→ Problem requirements: How many of the lines below have the word "Docker" in them? The answer is that number and nothing more.

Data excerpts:
....
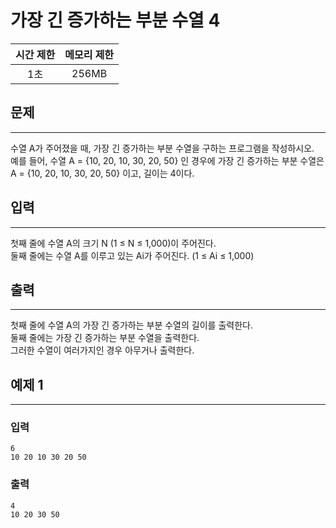 가장 긴 증가하는 부분 수열 4
============================
|시간 제한|메모리 제한|
|:---:|:---:|
|1초|256MB|

## 문제
-------
수열 A가 주어졌을 때, 가장 긴 증가하는 부분 수열을 구하는 프로그램을 작성하시오.</br>
예를 들어, 수열 A = {10, 20, 10, 30, 20, 50} 인 경우에 가장 긴 증가하는 부분 수열은 A = {10, 20, 10, 30, 20, 50} 이고, 길이는 4이다.</br>

## 입력
-------
첫째 줄에 수열 A의 크기 N (1 ≤ N ≤ 1,000)이 주어진다.</br>
둘째 줄에는 수열 A를 이루고 있는 Ai가 주어진다. (1 ≤ Ai ≤ 1,000)</br>

## 출력
-------
첫째 줄에 수열 A의 가장 긴 증가하는 부분 수열의 길이를 출력한다.</br>
둘째 줄에는 가장 긴 증가하는 부분 수열을 출력한다.</br>
그러한 수열이 여러가지인 경우 아무거나 출력한다.</br>

## 예제 1
-------
### 입력
```
6
10 20 10 30 20 50
```
### 출력
```
4
10 20 30 50
```
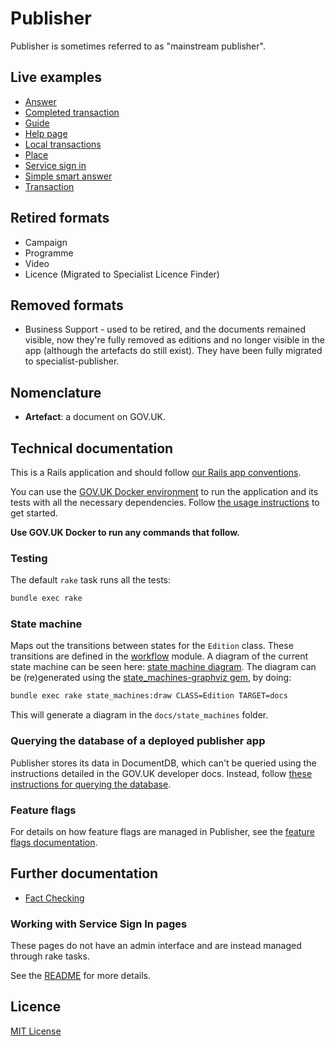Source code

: # Publisher

Publisher is sometimes referred to as "mainstream publisher".

## Live examples
- [Answer](https://www.gov.uk/smart-meters)
- [Completed transaction](https://www.gov.uk/done/make-lpa)
- [Guide](https://www.gov.uk/council-tax-appeals)
- [Help page](https://www.gov.uk/help/accessibility)
- [Local transactions](https://www.gov.uk/complain-about-your-council)
- [Place](https://www.gov.uk/ukonline-centre-internet-access-computer-training)
- [Service sign in](https://www.gov.uk/log-in-file-self-assessment-tax-return/sign-in)
- [Simple smart answer](https://www.gov.uk/qualify-tax-credits)
- [Transaction](https://www.gov.uk/council-tax-bands)

## Retired formats
- Campaign
- Programme
- Video
- Licence (Migrated to Specialist Licence Finder)

## Removed formats
- Business Support - used to be retired, and the documents remained visible, now
  they're fully removed as editions and no longer visible in the app (although
  the artefacts do still exist).  They have been fully migrated to
  specialist-publisher.

## Nomenclature

- **Artefact**: a document on GOV.UK.

## Technical documentation

This is a Rails application and should follow [our Rails app conventions](https://docs.publishing.service.gov.uk/manual/conventions-for-rails-applications.html).

You can use the [GOV.UK Docker environment](https://github.com/alphagov/govuk-docker) to run the application and its tests with all the necessary dependencies.  Follow [the usage instructions](https://github.com/alphagov/govuk-docker#usage) to get started.

**Use GOV.UK Docker to run any commands that follow.**

### Testing

The default `rake` task runs all the tests:

```sh
bundle exec rake
```

### State machine

Maps out the transitions between states for the `Edition` class. These transitions are defined in the [workflow](app/models/workflow.rb) module.
A diagram of the current state machine can be seen here: [state machine diagram](docs/state_machines/state_machine_diagram_for_edition.png).
The diagram can be (re)generated using the [state_machines-graphviz gem](https://github.com/state-machines/state_machines-graphviz), by doing:

```sh
bundle exec rake state_machines:draw CLASS=Edition TARGET=docs
```

This will generate a diagram in the `docs/state_machines` folder.

### Querying the database of a deployed publisher app

Publisher stores its data in DocumentDB, which can't be queried using the instructions detailed in the GOV.UK developer docs. Instead, follow [these instructions for querying the database](docs/database-querying.md). 

### Feature flags

For details on how feature flags are managed in Publisher, see the [feature flags documentation](docs/feature-flags.md).

## Further documentation

- [Fact Checking](docs/fact-checking.md)

### Working with Service Sign In pages

These pages do not have an admin interface and are instead managed through rake tasks.

See the [README](lib/service_sign_in/README.md) for more details.

## Licence

[MIT License](LICENCE)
....
→ Reply to the task: 2